Impact of Behavioral Insomnia Treatment on Post-Menopausal Female Sexual Functioning
Recommended Citation
Tonnu CV, Cheng P, Kalmbach D, Fellman-Couture C, Tallent G, Arnedt J, Singh M, and Drake C. Impact of behavioral insomnia treatment on post-menopausal female sexual functioning. Sleep 2018; 41:A262-A263.
Document Type
Conference Proceeding
Publication Date
2018
Publication Title
Sleep
Abstract
Introduction: Sexual difficulties are commonly reported in post-menopausal women, and can be worsened by insomnia. Although highly prevalent, insomnia can be effectively treated in post-menopausal women, but few studies have examined the impact of insomnia treatments on sexual functioning. This study examined how self-reported sexual functioning was impacted by two forms of behavioral intervention for insomnia compared to an attention control. Methods: 148 women who showed menopause-related insomnia were randomized into three conditions: Cognitive Behavioral Therapy for Insomnia (CBT-I; N=50), Sleep Restriction Therapy (SRT; N=49), and an Information-Control condition (IC; N=49).

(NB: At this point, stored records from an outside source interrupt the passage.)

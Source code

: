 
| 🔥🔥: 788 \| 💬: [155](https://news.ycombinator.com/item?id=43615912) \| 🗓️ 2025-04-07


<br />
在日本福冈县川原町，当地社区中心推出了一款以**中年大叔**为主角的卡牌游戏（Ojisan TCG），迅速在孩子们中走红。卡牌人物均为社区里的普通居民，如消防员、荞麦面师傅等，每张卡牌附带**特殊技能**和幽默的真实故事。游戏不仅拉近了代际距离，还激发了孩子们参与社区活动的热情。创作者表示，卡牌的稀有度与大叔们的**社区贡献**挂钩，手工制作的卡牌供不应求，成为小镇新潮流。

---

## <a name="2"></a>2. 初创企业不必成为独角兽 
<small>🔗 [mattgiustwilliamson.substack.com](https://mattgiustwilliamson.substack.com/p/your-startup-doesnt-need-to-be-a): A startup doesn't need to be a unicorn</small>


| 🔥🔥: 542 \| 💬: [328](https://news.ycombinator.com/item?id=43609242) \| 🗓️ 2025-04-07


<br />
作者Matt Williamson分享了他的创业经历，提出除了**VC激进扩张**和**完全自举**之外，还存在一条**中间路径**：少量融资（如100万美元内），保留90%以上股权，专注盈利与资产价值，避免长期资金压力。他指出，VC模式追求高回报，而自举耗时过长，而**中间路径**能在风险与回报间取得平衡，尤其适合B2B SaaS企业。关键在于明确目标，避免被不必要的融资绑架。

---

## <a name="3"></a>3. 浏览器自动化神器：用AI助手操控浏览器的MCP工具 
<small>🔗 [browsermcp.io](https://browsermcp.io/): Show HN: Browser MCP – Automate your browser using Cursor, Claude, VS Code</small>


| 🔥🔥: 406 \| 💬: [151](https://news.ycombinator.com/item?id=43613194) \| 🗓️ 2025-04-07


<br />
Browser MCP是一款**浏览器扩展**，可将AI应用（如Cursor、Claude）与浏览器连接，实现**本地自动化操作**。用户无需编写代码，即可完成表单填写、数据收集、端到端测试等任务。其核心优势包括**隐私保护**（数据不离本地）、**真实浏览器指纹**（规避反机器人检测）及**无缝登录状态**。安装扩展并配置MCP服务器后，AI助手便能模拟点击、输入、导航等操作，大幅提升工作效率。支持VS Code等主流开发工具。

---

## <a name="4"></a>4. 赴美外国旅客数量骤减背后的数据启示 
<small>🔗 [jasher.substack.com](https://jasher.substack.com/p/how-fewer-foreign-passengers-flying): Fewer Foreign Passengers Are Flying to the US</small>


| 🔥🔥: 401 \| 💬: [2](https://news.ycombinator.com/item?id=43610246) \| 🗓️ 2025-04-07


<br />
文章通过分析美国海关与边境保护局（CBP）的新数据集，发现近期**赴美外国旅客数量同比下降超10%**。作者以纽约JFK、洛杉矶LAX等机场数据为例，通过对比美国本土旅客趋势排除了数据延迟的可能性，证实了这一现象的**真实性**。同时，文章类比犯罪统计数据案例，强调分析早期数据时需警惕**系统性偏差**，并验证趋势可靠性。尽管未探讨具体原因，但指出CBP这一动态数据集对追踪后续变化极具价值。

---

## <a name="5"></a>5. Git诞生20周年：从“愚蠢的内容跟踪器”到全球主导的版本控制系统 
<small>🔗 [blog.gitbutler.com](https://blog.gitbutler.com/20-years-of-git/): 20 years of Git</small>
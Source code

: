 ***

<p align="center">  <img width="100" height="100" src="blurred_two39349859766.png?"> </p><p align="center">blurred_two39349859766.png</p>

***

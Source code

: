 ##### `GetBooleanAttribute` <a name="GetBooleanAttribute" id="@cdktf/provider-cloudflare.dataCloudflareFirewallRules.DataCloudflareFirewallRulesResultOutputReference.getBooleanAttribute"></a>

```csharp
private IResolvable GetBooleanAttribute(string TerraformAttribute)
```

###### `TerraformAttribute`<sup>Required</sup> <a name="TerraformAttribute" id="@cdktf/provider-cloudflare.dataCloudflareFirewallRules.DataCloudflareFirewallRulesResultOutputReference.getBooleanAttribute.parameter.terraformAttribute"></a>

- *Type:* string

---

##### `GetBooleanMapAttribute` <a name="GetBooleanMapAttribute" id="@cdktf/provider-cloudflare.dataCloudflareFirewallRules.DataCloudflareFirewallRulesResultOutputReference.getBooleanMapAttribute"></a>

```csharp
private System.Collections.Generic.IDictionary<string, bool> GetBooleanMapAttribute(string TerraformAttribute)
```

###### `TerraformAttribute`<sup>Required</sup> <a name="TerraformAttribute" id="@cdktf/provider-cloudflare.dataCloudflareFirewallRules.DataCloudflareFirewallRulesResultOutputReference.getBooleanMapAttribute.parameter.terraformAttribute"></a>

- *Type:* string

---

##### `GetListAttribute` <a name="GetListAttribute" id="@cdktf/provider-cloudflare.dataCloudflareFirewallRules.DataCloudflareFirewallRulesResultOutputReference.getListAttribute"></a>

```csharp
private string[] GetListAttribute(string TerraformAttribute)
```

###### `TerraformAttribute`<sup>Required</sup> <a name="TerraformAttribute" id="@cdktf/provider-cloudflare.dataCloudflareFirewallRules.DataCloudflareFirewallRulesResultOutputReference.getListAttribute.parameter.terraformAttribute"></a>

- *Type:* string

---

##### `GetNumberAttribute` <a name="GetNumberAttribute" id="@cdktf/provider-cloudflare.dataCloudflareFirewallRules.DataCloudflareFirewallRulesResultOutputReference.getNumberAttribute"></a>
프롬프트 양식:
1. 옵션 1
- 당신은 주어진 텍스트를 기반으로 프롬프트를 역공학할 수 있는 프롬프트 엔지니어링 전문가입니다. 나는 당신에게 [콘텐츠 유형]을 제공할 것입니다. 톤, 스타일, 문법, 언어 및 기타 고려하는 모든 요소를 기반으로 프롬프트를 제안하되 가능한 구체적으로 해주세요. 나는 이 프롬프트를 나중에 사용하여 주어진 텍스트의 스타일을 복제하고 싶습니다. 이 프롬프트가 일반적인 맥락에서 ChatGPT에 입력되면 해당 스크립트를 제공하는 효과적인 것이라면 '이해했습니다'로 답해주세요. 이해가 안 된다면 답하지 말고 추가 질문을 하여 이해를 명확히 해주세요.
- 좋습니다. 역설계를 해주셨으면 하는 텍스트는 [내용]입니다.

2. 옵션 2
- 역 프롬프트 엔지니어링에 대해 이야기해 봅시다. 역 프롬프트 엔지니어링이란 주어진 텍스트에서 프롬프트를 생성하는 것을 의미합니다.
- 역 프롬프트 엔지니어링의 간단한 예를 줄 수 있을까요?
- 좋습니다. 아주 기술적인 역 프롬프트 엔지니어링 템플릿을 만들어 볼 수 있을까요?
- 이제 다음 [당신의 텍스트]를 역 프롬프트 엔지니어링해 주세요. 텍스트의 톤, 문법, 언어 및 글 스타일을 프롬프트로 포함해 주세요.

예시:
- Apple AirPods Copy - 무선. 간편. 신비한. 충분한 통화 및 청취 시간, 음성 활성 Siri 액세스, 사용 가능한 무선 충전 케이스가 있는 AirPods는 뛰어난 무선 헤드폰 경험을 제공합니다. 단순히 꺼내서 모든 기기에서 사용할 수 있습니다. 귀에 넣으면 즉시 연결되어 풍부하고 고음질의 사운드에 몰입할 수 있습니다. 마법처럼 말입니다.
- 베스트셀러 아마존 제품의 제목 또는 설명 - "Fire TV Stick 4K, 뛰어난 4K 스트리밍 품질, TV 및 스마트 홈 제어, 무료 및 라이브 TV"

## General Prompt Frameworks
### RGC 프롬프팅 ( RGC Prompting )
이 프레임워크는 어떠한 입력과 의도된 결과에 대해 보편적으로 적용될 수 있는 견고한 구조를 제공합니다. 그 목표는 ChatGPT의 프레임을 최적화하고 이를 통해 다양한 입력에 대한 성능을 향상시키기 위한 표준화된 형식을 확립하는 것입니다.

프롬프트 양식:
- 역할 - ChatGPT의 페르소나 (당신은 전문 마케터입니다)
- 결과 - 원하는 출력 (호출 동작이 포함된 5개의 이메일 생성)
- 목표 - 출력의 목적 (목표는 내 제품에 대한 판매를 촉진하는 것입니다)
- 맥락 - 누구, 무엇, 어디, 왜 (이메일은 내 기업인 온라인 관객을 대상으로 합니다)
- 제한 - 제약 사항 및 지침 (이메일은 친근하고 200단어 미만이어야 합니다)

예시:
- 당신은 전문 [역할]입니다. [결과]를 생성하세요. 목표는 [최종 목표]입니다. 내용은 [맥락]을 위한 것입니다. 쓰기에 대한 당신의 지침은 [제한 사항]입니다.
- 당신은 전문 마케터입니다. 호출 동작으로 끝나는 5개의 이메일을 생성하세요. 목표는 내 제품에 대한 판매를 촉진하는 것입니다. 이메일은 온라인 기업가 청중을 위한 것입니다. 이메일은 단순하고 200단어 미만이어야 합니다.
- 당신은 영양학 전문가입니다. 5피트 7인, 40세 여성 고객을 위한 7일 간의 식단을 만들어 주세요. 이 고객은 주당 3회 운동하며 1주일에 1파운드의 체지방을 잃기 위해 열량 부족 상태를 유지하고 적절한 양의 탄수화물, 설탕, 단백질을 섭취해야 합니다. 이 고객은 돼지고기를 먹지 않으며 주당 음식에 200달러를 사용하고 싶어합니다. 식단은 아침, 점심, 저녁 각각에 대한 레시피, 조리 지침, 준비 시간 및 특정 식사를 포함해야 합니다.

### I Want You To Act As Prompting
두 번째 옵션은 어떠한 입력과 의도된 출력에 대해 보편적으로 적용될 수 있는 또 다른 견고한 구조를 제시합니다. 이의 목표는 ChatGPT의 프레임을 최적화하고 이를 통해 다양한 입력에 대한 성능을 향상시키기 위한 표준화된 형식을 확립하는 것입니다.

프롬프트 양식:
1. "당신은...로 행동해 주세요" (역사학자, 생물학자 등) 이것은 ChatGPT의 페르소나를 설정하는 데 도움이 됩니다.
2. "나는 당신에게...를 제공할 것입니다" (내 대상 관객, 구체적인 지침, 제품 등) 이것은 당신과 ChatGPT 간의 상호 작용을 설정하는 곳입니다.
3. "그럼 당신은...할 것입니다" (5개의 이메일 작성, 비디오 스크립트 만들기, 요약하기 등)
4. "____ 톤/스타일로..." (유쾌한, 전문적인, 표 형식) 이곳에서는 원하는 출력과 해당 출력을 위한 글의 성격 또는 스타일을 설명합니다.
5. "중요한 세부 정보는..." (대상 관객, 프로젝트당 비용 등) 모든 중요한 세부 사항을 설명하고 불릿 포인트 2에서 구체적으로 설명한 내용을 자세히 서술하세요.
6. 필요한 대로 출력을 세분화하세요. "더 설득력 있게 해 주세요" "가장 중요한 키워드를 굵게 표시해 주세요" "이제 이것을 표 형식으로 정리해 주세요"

Insomnia was diagnosed using DSM-5 criteria. Sexual functioning was measured using the Female Sexual Functioning Index (FSFI) at baseline, post-treatment, and at 6-month follow up. Results: No group differences were found at baseline across all sexual functioning subscales. Independent sample t-tests indicated that total sexual functioning at post-treatment was significantly higher for CBT-I compared to IC (p=0.05), but not compared to SRT. Further analysis revealed that this effect was most prominent in the lubrication subscale, specifically between CBT-I and IC at post-treatment (p=0.02). Additionally, the pain subscale revealed a marginally significant difference at post-treatment (p=0.06) between CBT-I and IC. However, improvements in these subscales were not sustained at follow- up. No significant differences were found between groups for the remaining subscales (desire, arousal, satisfaction, and orgasm). An additional sub-analysis examining sexual activity found that of those who indicated not sexually active at baseline, 50% of those in the CBT-I condition became sexually active at post-treatment, compared to 12.5% and 25% of SRT and IC recipients respectively. At follow-up, sexual activity was 27.3%, 25%, and 20% for CBT-I, SRT, and IC respectively. Conclusion: While both CBT-I and SRT reduce insomnia in post-menopausal women, CBT-I may suggest additional benefits for sexual functioning whereas SRT may not. However, these gains only appear acutely, as they were not maintained at 6-month follow-up. Future research should explore what factors unique to CBT-I and not SRT may explain an increase in sexual functioning, and how these increases may be maintained over time.